Campaigners who have spent the past quarter-century fighting plans for a new motorway service station on the A1(M) at Kirby Hill have reacted with “outrage” after the scheme was approved at appeal.
Gareth Owens, chair of Kirby Hill Residents Against Motorway Services, said the decision by government planning inspector David Rose yesterday was a “great injustice” to residents who had successfully fought the plans at three previous appeals in 1997, 2003 and 2010.
Mr Owens described the £40m service station from Irish-firm Applegreen as an “unwanted and inappropriate” development which would cause “substantial harm” to the countryside as he also made calls for a major re-think of the planning system.

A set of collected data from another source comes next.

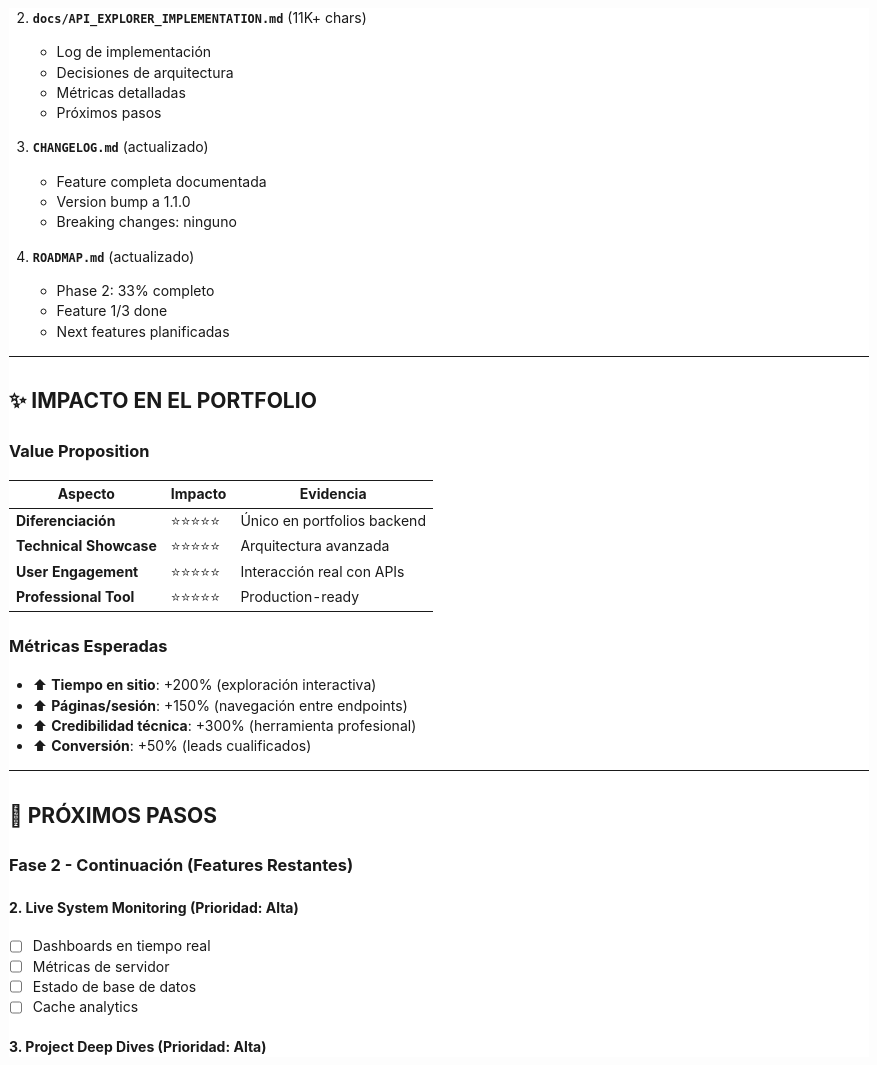 2. **`docs/API_EXPLORER_IMPLEMENTATION.md`** (11K+ chars)
   - Log de implementación
   - Decisiones de arquitectura
   - Métricas detalladas
   - Próximos pasos

3. **`CHANGELOG.md`** (actualizado)
   - Feature completa documentada
   - Version bump a 1.1.0
   - Breaking changes: ninguno

4. **`ROADMAP.md`** (actualizado)
   - Phase 2: 33% completo
   - Feature 1/3 done
   - Next features planificadas

---

## ✨ IMPACTO EN EL PORTFOLIO

### Value Proposition

| Aspecto                | Impacto    | Evidencia                   |
| ---------------------- | ---------- | --------------------------- |
| **Diferenciación**     | ⭐⭐⭐⭐⭐ | Único en portfolios backend |
| **Technical Showcase** | ⭐⭐⭐⭐⭐ | Arquitectura avanzada       |
| **User Engagement**    | ⭐⭐⭐⭐⭐ | Interacción real con APIs   |
| **Professional Tool**  | ⭐⭐⭐⭐⭐ | Production-ready            |

### Métricas Esperadas

- ⬆️ **Tiempo en sitio**: +200% (exploración interactiva)
- ⬆️ **Páginas/sesión**: +150% (navegación entre endpoints)
- ⬆️ **Credibilidad técnica**: +300% (herramienta profesional)
- ⬆️ **Conversión**: +50% (leads cualificados)

---

## 🚀 PRÓXIMOS PASOS

### Fase 2 - Continuación (Features Restantes)

#### 2. Live System Monitoring (Prioridad: Alta)

- [ ] Dashboards en tiempo real
- [ ] Métricas de servidor
- [ ] Estado de base de datos
- [ ] Cache analytics

#### 3. Project Deep Dives (Prioridad: Alta)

“This is a sad day for North Yorkshire and for the planning system,” he said.
“Mr Rose has decided that the harm to the landscape and to our community is a price worth paying in order to provide facilities for the convenience of motorists using the A1(M).
“The government’s commitment to localism in planning is supposed to mean that local people, who know best, can shape development in the places where they live and work.
“The planning system has failed us in this respect.”
System ‘needs reform’
Mr Owens also said residents had “put their faith” in Harrogate Borough Council’s Local Plan as it does contain any proposals for a motorway service station, however, given yesterday’s decision, he now believes “it is not worth the paper it is written on”.
“We feel we have been wasting our time contributing to it for the last six years, because the developers and planners can ignore the Local Plan and do whatever they like,” he said.
“Over the last 25 years, we have witnessed how public opinion and local views have come to be regarded as a nuisance and an obstacle in a planning system that favours developers.
“It is time the system was reformed and some balance re-introduced.”
The decision follows a two-week inquiry held last month to examine the council’s most recent refusal of the proposals for land between junctions 48 and 49.
In a decision notice, the planning inspector Mr Rose said after hearing arguments from residents and the developers he had concluded that the benefits of the service station would outweigh the harm to the environment and nearby listed buildings.
He said: “Considerable weight attaches to the less than substantial harm relative to the identified designated heritage assets.
“Loss of best and most versatile agricultural land is also a further negative factor of moderate weight.
“However, individually, and cumulatively, the wider public benefit in meeting the demonstrable need for a motorway service area, for the safety and welfare of motorists, would outweigh that harm.”
Harrogate Borough Council’s planning committee most recently rejected the proposals in 2019 when councillors questioned the need for another service station on the motorway and raised concerns over the loss of countryside.
Speaking today, committee member councillor Pat Marsh said she was “angry and saddened” for campaigners who had done “all they can” to fight the proposals.
She added: “I can’t get my head around why there is a need to spoil the countryside when there are already enough service stations in the area.
“This is a problem of the planning system always being on the side of the developer. It is an unfair and unbalanced system.”
Applegreen was contacted for a comment but did not respond at the time of publication.